### Work order
For each line below that contains the string "movies", copy that line.

### Recorded data

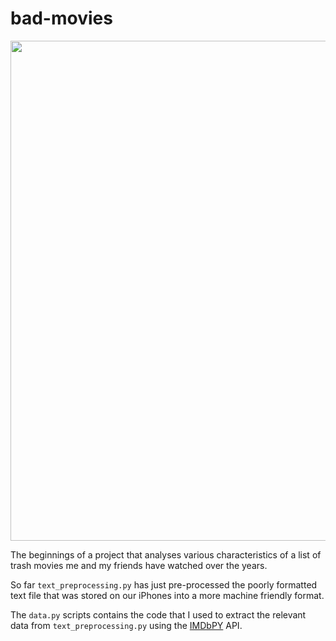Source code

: # bad-movies

<p align="center">
  <img src="https://media.giphy.com/media/bbWHn9uZc0dxsWTm5E/giphy.gif" width='800'>
</p>

The beginnings of a project that analyses various characteristics of a list of trash movies me and my friends have watched over the years.

So far `text_preprocessing.py` has just pre-processed the poorly formatted text file that was stored on our iPhones into a more machine friendly format. 

The `data.py` scripts contains the code that I used to extract the relevant data from `text_preprocessing.py` using the [IMDbPY](https://imdbpy.github.io/) API.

### Response
: # bad-movies
The beginnings of a project that analyses various characteristics of a list of trash movies me and my friends have watched over the years.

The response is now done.